Réponse de Sega à Sony, de Game Arts à Squaresoft, Grandia a su marquer les esprits non seulement grâce à son statut de blockbuster du RPG japonais mais aussi et surtout par son formidable appel au voyage. Aidés par les superbes compositions de Noriyuki Iwadare, Justin et Feena ont su emmener les joueurs dans l’une des plus belles aventures parues sur Saturn, puis sur Playstation. N’écoutant que les appels des fans impatients de voyager à nouveau, Game Arts a profité de l’arrivée de la Dreamcast pour leur offrir la suite tant désirée et sobrement nommée : Grandia II.
Au revoir Justin et Feena, bonjour à Ryudo et Elena. L’histoire de Grandia II délaisse même totalement l’univers décrit dans le premier volet pour afficher un monde original : Granas et Valmar, respectivement emblèmes de la lumière et des ténèbres, se sont livrés une lutte sans merci qui a vu la victoire de Granas et l’emprisonnement de Valmar. Dieu soit loué. Ainsi, le monde a pu vivre dans la paix pendant de très nombreuses années. Le jeu débute sur une périlleuse mission mettant en scène Ryudo – un Geohound, autrement dit l’équivalent d’un mercenaire – et Skye, son fidèle ami volatile qui n’a pas sa langue dans sa poche. Fiers de s’en sortir indemnes, ils tombent sur une offre d’emploi : garde du corps pour l’Eglise de Granas. La personne à protéger est une jeune prêtresse chanteuse, Elena de son prénom, appelée à mener une cérémonie douteuse dans une tour qui ne l’est guère moins. Un travail est un travail. Mission acceptée et réussie… à ceci près que la cérémonie tourne mal : l’intégralité des prêtresses décède et Elena se voit dotée d’ailes noires similaires à celles arborées par Valmar. N’écoutant que son courage et la statuette en or promise pour le job, Ryudo accepte de conduire la rescapée jusqu’à l’autel du Pope Zera, grand chef de l’Eglise de Granas. Bien évidemment, tout l’intérêt de cette association tout à fait improbable réside dans les clashs entre Ryudo et Elena en raison de leurs vies radicalement opposées. D’un côté la liberté et la désinvolture, de l’autre la sobriété et la rigueur.

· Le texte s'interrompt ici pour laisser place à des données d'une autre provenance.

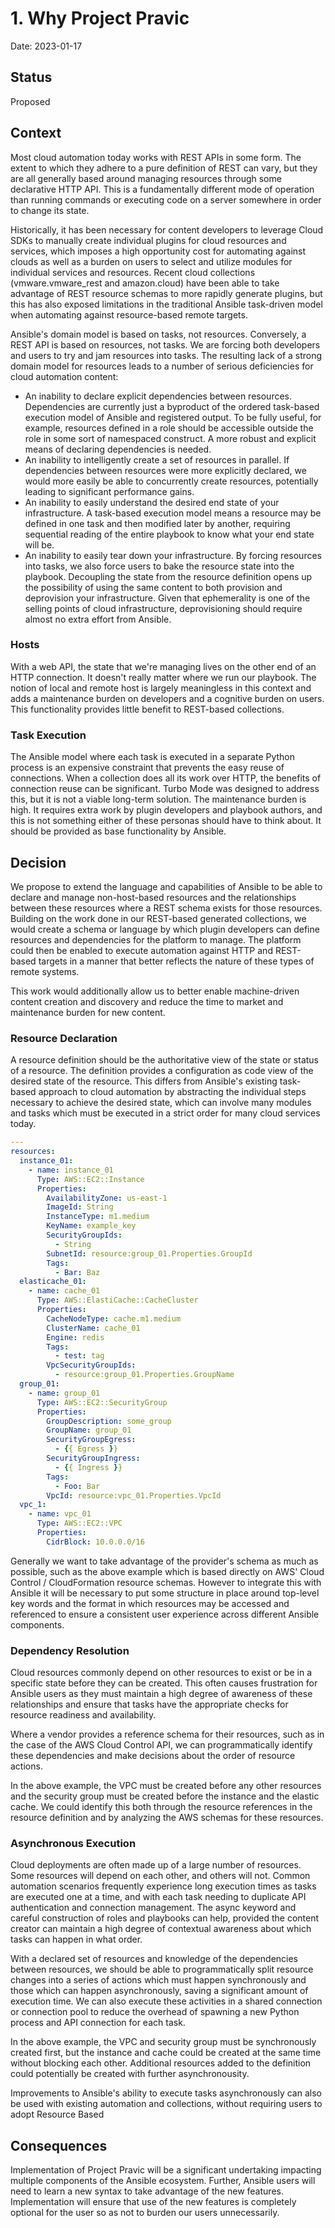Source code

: # 1. Why Project Pravic

Date: 2023-01-17

## Status

Proposed

## Context

Most cloud automation today works with REST APIs in some form. The extent to which they adhere to a pure definition of REST can vary, but they are all generally based around managing resources through some declarative HTTP API. This is a fundamentally different mode of operation than running commands or executing code on a server somewhere in order to change its state.

Historically, it has been necessary for content developers to leverage Cloud SDKs to manually create individual plugins for cloud resources and services, which imposes a high opportunity cost for automating against clouds as well as a burden on users to select and utilize modules for individual services and resources.  Recent cloud collections (vmware.vmware_rest and amazon.cloud) have been able to take advantage of REST resource schemas to more rapidly generate plugins, but this has also exposed limitations in the traditional Ansible task-driven model when automating against resource-based remote targets.

Ansible's domain model is based on tasks, not resources. Conversely, a REST API is based on resources, not tasks. We are forcing both developers and users to try and jam resources into tasks. The resulting lack of a strong domain model for resources leads to a number of serious deficiencies for cloud automation content:

* An inability to declare explicit dependencies between resources. Dependencies are currently just a byproduct of the ordered task-based execution model of Ansible and registered output. To be fully useful, for example, resources defined in a role should be accessible outside the role in some sort of namespaced construct. A more robust and explicit means of declaring dependencies is needed.
* An inability to intelligently create a set of resources in parallel. If dependencies between resources were more explicitly declared, we would more easily be able to concurrently create resources, potentially leading to significant performance gains.
* An inability to easily understand the desired end state of your infrastructure. A task-based execution model means a resource may be defined in one task and then modified later by another, requiring sequential reading of the entire playbook to know what your end state will be.
* An inability to easily tear down your infrastructure. By forcing resources into tasks, we also force users to bake the resource state into the playbook. Decoupling the state from the resource definition opens up the possibility of using the same content to both provision and deprovision your infrastructure. Given that ephemerality is one of the selling points of cloud infrastructure, deprovisioning should require almost no extra effort from Ansible.

### Hosts

With a web API, the state that we're managing lives on the other end of an HTTP connection. It doesn't really matter where we run our playbook. The notion of local and remote host is largely meaningless in this context and adds a maintenance burden on developers and a cognitive burden on users. This functionality provides little benefit to REST-based collections.

### Task Execution
The Ansible model where each task is executed in a separate Python process is an expensive constraint that prevents the easy reuse of connections. When a collection does all its work over HTTP, the benefits of connection reuse can be significant. Turbo Mode was designed to address this, but it is not a viable long-term solution. The maintenance burden is high. It requires extra work by plugin developers and playbook authors, and this is not something either of these personas should have to think about. It should be provided as base functionality by Ansible.

## Decision

We propose to extend the language and capabilities of Ansible to be able to declare and manage non-host-based resources and the relationships between these resources where a REST schema exists for those resources.  Building on the work done in our REST-based generated collections, we would create a schema or language by which plugin developers can define resources and dependencies for the platform to manage.  The platform could then be enabled to execute automation against HTTP and REST-based targets in a manner that better reflects the nature of these types of remote systems.

This work would additionally allow us to better enable machine-driven content creation and discovery and reduce the time to market and maintenance burden for new content.

### Resource Declaration

A resource definition should be the authoritative view of the state or status of a resource.  The definition provides a configuration as code view of the desired state of the resource.  This differs from Ansible's existing task-based approach to cloud automation by abstracting the individual steps necessary to achieve the desired state, which can involve many modules and tasks which must be executed in a strict order for many cloud services today.
```yaml
---
resources:
  instance_01:
    - name: instance_01
      Type: AWS::EC2::Instance
      Properties:
        AvailabilityZone: us-east-1
        ImageId: String
        InstanceType: m1.medium
        KeyName: example_key
        SecurityGroupIds:
          - String
        SubnetId: resource:group_01.Properties.GroupId
        Tags:
          - Bar: Baz
  elasticache_01:
    - name: cache_01
      Type: AWS::ElastiCache::CacheCluster
      Properties:
        CacheNodeType: cache.m1.medium
        ClusterName: cache_01
        Engine: redis
        Tags:
          - test: tag
        VpcSecurityGroupIds:
          - resource:group_01.Properties.GroupName
  group_01:
    - name: group_01
      Type: AWS::EC2::SecurityGroup
      Properties:
        GroupDescription: some_group
        GroupName: group_01
        SecurityGroupEgress:
          - {{ Egress }}
        SecurityGroupIngress:
          - {{ Ingress }}
        Tags:
          - Foo: Bar
        VpcId: resource:vpc_01.Properties.VpcId
  vpc_1:
    - name: vpc_01
      Type: AWS::EC2::VPC
      Properties:
        CidrBlock: 10.0.0.0/16
```
Generally we want to take advantage of the provider's schema as much as possible, such as the above example which is based directly on AWS' Cloud Control / CloudFormation resource schemas.  However to integrate this with Ansible it will be necessary to put some structure in place around top-level key words and the format in which resources may be accessed and referenced to ensure a consistent user experience across different Ansible components.

### Dependency Resolution

Cloud resources commonly depend on other resources to exist or be in a specific state before they can be created.  This often causes frustration for Ansible users as they must maintain a high degree of awareness of these relationships and ensure that tasks have the appropriate checks for resource readiness and availability.

Where a vendor provides a reference schema for their resources, such as in the case of the AWS Cloud Control API, we can programmatically identify these dependencies and make decisions about the order of resource actions.

In the above example, the VPC must be created before any other resources and the security group must be created before the instance and the elastic cache.  We could identify this both through the resource references in the resource definition and by analyzing the AWS schemas for these resources.

### Asynchronous Execution

Cloud deployments are often made up of a large number of resources.  Some resources will depend on each other, and others will not.  Common automation scenarios frequently experience long execution times as tasks are executed one at a time, and with each task needing to duplicate API authentication and connection management.  The async keyword and careful construction of roles and playbooks can help, provided the content creator can maintain a high degree of contextual awareness about which tasks can happen in what order.

With a declared set of resources and knowledge of the dependencies between resources, we should be able to programmatically split resource changes into a series of actions which must happen synchronously and those which can happen asynchronously, saving a significant amount of execution time.  We can also execute these activities in a shared connection or connection pool to reduce the overhead of spawning a new Python process and API connection for each task.

In the above example, the VPC and security group must be synchronously created first, but the instance and cache could be created at the same time without blocking each other.  Additional resources added to the definition could potentially be created with further asynchronousity. 

Improvements to Ansible's ability to execute tasks asynchronously can also be used with existing automation and collections, without requiring users to adopt Resource Based

## Consequences

Implementation of Project Pravic will be a significant undertaking impacting multiple components of the Ansible ecosystem.  Further, Ansible users will need to learn a new syntax to take advantage of the new features.  Implementation will ensure that use of the new features is completely optional for the user so as not to burden our users unnecessarily.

Sur leur chemin, ils seront amenés à croiser un joli lot d’énergumènes tous plus colorés les uns que les autres. Et si nous ne devions retenir qu’un seul protagoniste, ce serait sans hésitation celui de Millenia. Être ailé, disposant des ailes de Valmar, pulpeuses, puissantes et terriblement hautaines, elle fait une entrée fracassante dans la vie du petit groupe de héros à tel point que l’espoir de la revoir incite à progresser. Très réussie, elle catalyse tous les contraires d’Elena à tel point qu’il est très difficile de la suivre et de la cerner. Le personnage le plus réussi du jeu, assurément. Mais il ne faut pas pour autant enterrer les autres, qui, s’ils n’arrivent pas à rattraper l’excellence du premier casting, constituent une belle brochette de héros auxquels nous nous attachons très vite. Entre Mareg l’imposant guerrier, Tio la resucée de Pinocchio et Roan le garçonnet aux mille secrets, nous avons de quoi en apprendre pas mal, d’autant que le scénario recèle moult surprises qui entrainent une explosion de révélations lors des cinq dernières heures de jeu que ne renieraient pas les cadors du genre. A nouveau, Game Arts part d’un postulat très simple et complexifie tranquillement l’ensemble au cours de la quarantaine d’heures nécessaires à l’accomplissement de la tâche principale pour qu’en ressorte un scénario exemplaire. Ni trop simple, ni trop complexe : une histoire bien réglée.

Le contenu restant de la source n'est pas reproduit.